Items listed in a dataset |
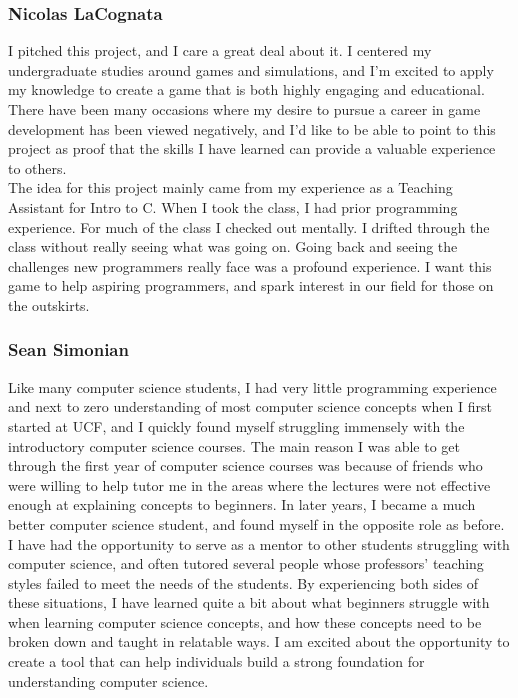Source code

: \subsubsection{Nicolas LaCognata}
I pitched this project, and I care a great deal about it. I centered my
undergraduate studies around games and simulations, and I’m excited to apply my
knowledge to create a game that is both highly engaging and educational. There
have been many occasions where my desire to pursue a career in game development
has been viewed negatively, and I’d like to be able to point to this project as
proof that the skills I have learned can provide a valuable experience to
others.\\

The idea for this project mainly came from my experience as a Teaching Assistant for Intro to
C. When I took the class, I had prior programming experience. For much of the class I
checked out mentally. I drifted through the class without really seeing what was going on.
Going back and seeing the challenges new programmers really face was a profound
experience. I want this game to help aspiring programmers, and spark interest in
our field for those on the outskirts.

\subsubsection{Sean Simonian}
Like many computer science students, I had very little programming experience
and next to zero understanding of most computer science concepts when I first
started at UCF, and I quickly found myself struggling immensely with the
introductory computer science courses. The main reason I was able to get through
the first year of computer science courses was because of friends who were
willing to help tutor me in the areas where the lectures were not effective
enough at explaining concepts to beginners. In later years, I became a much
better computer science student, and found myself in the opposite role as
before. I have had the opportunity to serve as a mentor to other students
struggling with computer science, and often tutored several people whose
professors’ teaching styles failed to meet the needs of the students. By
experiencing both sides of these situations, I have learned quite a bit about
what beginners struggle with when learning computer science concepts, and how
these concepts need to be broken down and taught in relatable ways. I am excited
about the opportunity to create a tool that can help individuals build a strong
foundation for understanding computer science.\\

Prompt |
Where a line of the records contains the word "were", copy that line.

Response |
the first year of computer science courses was because of friends who were
willing to help tutor me in the areas where the lectures were not effective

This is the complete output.